The task = Copy each record below faithfully, leaving out images.

Dataset excerpts:
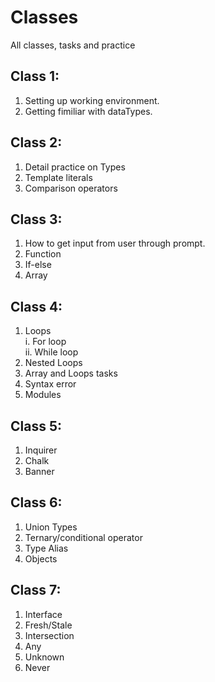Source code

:# Classes  
All classes, tasks and practice  
## Class 1:  
  1. Setting up working environment.   
  2. Getting fimiliar with dataTypes.  
## Class 2:  
  1. Detail practice on Types  
  2. Template literals  
  3. Comparison operators  
## Class 3:  
  1. How to get input from user through prompt.  
  2. Function   
  3. If-else   
  4. Array  
## Class 4:  
  1. Loops  
     i. For loop  
     ii. While loop  
  3. Nested Loops  
  4. Array and Loops tasks  
  5. Syntax error  
  6. Modules  
## Class 5:  
  1. Inquirer  
  2. Chalk  
  3. Banner
## Class 6:  
  1. Union Types  
  2. Ternary/conditional operator   
  3. Type Alias    
  4. Objects  
## Class 7:  
  1. Interface  
  2. Fresh/Stale  
  3. Intersection  
  4. Any  
  5. Unknown  
  6. Never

Answer to this problem =
Source code

:# Classes  
All classes, tasks and practice  
## Class 1:  
  1. Setting up working environment.   
  2. Getting fimiliar with dataTypes.  
## Class 2:  
  1. Detail practice on Types  
  2. Template literals  
  3. Comparison operators  
## Class 3:  
  1. How to get input from user through prompt.  
  2. Function   
  3. If-else   
  4. Array  
## Class 4:  
  1. Loops  
     i. For loop  
     ii. While loop  
  3. Nested Loops  
  4. Array and Loops tasks  
  5. Syntax error  
  6. Modules  
## Class 5:  
  1. Inquirer  
  2. Chalk  
  3. Banner
## Class 6:  
  1. Union Types  
  2. Ternary/conditional operator   
  3. Type Alias    
  4. Objects  
## Class 7:  
  1. Interface  
  2. Fresh/Stale  
  3. Intersection  
  4. Any  
  5. Unknown  
  6. Never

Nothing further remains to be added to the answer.